··· Supplied records
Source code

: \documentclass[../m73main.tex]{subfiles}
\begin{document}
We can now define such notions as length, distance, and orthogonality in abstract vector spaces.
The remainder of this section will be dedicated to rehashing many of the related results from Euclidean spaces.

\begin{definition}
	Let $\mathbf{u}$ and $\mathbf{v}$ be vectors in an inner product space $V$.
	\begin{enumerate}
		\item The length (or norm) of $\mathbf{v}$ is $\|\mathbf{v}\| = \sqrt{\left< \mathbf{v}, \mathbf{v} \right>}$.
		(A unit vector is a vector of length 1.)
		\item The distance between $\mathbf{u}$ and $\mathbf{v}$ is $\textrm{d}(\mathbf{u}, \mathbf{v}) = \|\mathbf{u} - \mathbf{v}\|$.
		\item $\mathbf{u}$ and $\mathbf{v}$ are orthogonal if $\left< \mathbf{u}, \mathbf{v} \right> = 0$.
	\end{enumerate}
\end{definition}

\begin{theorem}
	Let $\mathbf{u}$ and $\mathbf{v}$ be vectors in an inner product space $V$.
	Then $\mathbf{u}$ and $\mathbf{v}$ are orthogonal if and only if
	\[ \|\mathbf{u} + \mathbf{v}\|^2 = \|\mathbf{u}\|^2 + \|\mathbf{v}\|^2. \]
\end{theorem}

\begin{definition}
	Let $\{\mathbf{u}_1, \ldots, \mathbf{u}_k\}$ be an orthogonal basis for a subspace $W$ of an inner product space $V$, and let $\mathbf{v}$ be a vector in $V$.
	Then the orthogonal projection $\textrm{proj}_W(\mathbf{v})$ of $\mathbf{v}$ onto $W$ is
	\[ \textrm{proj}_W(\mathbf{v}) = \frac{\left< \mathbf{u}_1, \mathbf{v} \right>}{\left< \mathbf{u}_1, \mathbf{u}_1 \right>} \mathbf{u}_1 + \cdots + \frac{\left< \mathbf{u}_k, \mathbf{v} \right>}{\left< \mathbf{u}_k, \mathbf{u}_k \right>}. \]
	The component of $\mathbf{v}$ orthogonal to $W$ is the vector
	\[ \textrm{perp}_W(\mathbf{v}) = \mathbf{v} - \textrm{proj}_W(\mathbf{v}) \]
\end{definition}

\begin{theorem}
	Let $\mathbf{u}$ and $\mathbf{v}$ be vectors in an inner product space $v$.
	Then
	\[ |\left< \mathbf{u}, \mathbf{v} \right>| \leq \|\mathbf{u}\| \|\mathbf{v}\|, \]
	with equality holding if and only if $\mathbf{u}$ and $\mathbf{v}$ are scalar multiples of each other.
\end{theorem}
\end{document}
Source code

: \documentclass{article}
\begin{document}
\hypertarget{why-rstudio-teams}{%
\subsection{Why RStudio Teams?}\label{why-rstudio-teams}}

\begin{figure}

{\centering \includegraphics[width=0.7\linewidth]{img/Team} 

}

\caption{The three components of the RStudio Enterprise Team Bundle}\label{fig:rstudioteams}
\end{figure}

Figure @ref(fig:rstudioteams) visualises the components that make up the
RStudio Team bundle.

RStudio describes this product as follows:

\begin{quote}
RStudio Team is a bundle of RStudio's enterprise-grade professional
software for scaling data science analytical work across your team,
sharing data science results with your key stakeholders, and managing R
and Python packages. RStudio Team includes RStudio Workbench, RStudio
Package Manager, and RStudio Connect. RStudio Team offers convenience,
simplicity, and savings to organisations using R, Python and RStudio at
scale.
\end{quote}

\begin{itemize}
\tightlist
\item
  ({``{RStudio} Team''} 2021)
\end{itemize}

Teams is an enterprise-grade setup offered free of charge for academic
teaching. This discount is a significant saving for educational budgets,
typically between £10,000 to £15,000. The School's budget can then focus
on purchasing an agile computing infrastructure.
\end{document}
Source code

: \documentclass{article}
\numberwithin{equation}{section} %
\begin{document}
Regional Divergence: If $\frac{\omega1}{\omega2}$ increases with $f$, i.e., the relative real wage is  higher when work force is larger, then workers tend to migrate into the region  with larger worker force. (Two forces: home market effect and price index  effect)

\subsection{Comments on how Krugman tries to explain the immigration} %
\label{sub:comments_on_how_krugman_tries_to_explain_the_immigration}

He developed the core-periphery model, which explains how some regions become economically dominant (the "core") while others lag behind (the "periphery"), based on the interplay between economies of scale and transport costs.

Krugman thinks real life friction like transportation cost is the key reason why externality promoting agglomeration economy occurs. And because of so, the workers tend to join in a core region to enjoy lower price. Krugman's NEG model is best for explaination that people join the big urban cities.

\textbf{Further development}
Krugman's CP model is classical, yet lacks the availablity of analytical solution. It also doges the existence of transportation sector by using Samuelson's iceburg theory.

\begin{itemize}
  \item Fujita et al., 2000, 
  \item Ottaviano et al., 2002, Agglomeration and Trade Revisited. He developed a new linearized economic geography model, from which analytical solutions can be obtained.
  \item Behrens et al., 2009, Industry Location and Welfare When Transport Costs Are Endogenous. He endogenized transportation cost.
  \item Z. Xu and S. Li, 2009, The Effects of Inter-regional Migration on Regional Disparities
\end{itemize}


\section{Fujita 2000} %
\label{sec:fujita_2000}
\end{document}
······
Copy the entries above exactly, leaving none out.

Source code

: \documentclass[../m73main.tex]{subfiles}
\begin{document}
We can now define such notions as length, distance, and orthogonality in abstract vector spaces.
The remainder of this section will be dedicated to rehashing many of the related results from Euclidean spaces.

\begin{definition}
	Let $\mathbf{u}$ and $\mathbf{v}$ be vectors in an inner product space $V$.
	\begin{enumerate}
		\item The length (or norm) of $\mathbf{v}$ is $\|\mathbf{v}\| = \sqrt{\left< \mathbf{v}, \mathbf{v} \right>}$.
		(A unit vector is a vector of length 1.)
		\item The distance between $\mathbf{u}$ and $\mathbf{v}$ is $\textrm{d}(\mathbf{u}, \mathbf{v}) = \|\mathbf{u} - \mathbf{v}\|$.
		\item $\mathbf{u}$ and $\mathbf{v}$ are orthogonal if $\left< \mathbf{u}, \mathbf{v} \right> = 0$.
	\end{enumerate}
\end{definition}

\begin{theorem}
	Let $\mathbf{u}$ and $\mathbf{v}$ be vectors in an inner product space $V$.
	Then $\mathbf{u}$ and $\mathbf{v}$ are orthogonal if and only if
	\[ \|\mathbf{u} + \mathbf{v}\|^2 = \|\mathbf{u}\|^2 + \|\mathbf{v}\|^2. \]
\end{theorem}

\begin{definition}
	Let $\{\mathbf{u}_1, \ldots, \mathbf{u}_k\}$ be an orthogonal basis for a subspace $W$ of an inner product space $V$, and let $\mathbf{v}$ be a vector in $V$.
	Then the orthogonal projection $\textrm{proj}_W(\mathbf{v})$ of $\mathbf{v}$ onto $W$ is
	\[ \textrm{proj}_W(\mathbf{v}) = \frac{\left< \mathbf{u}_1, \mathbf{v} \right>}{\left< \mathbf{u}_1, \mathbf{u}_1 \right>} \mathbf{u}_1 + \cdots + \frac{\left< \mathbf{u}_k, \mathbf{v} \right>}{\left< \mathbf{u}_k, \mathbf{u}_k \right>}. \]
	The component of $\mathbf{v}$ orthogonal to $W$ is the vector
	\[ \textrm{perp}_W(\mathbf{v}) = \mathbf{v} - \textrm{proj}_W(\mathbf{v}) \]
\end{definition}

\begin{theorem}
	Let $\mathbf{u}$ and $\mathbf{v}$ be vectors in an inner product space $v$.
	Then
	\[ |\left< \mathbf{u}, \mathbf{v} \right>| \leq \|\mathbf{u}\| \|\mathbf{v}\|, \]
	with equality holding if and only if $\mathbf{u}$ and $\mathbf{v}$ are scalar multiples of each other.
\end{theorem}
\end{document}
Source code

: \documentclass{article}
\begin{document}
\hypertarget{why-rstudio-teams}{%
\subsection{Why RStudio Teams?}\label{why-rstudio-teams}}

\begin{figure}

{\centering \includegraphics[width=0.7\linewidth]{img/Team} 

}

\caption{The three components of the RStudio Enterprise Team Bundle}\label{fig:rstudioteams}
\end{figure}

Figure @ref(fig:rstudioteams) visualises the components that make up the
RStudio Team bundle.

RStudio describes this product as follows:

\begin{quote}
RStudio Team is a bundle of RStudio's enterprise-grade professional
software for scaling data science analytical work across your team,
sharing data science results with your key stakeholders, and managing R
and Python packages. RStudio Team includes RStudio Workbench, RStudio
Package Manager, and RStudio Connect. RStudio Team offers convenience,
simplicity, and savings to organisations using R, Python and RStudio at
scale.
\end{quote}

\begin{itemize}
\tightlist
\item
  ({``{RStudio} Team''} 2021)
\end{itemize}

Teams is an enterprise-grade setup offered free of charge for academic
teaching. This discount is a significant saving for educational budgets,
typically between £10,000 to £15,000. The School's budget can then focus
on purchasing an agile computing infrastructure.
\end{document}
Source code

: \documentclass{article}
\numberwithin{equation}{section} %
\begin{document}
Regional Divergence: If $\frac{\omega1}{\omega2}$ increases with $f$, i.e., the relative real wage is  higher when work force is larger, then workers tend to migrate into the region  with larger worker force. (Two forces: home market effect and price index  effect)

\subsection{Comments on how Krugman tries to explain the immigration} %
\label{sub:comments_on_how_krugman_tries_to_explain_the_immigration}

He developed the core-periphery model, which explains how some regions become economically dominant (the "core") while others lag behind (the "periphery"), based on the interplay between economies of scale and transport costs.

Krugman thinks real life friction like transportation cost is the key reason why externality promoting agglomeration economy occurs. And because of so, the workers tend to join in a core region to enjoy lower price. Krugman's NEG model is best for explaination that people join the big urban cities.

\textbf{Further development}
Krugman's CP model is classical, yet lacks the availablity of analytical solution. It also doges the existence of transportation sector by using Samuelson's iceburg theory.

\begin{itemize}
  \item Fujita et al., 2000, 
  \item Ottaviano et al., 2002, Agglomeration and Trade Revisited. He developed a new linearized economic geography model, from which analytical solutions can be obtained.
  \item Behrens et al., 2009, Industry Location and Welfare When Transport Costs Are Endogenous. He endogenized transportation cost.
  \item Z. Xu and S. Li, 2009, The Effects of Inter-regional Migration on Regional Disparities
\end{itemize}


\section{Fujita 2000} %
\label{sec:fujita_2000}
\end{document}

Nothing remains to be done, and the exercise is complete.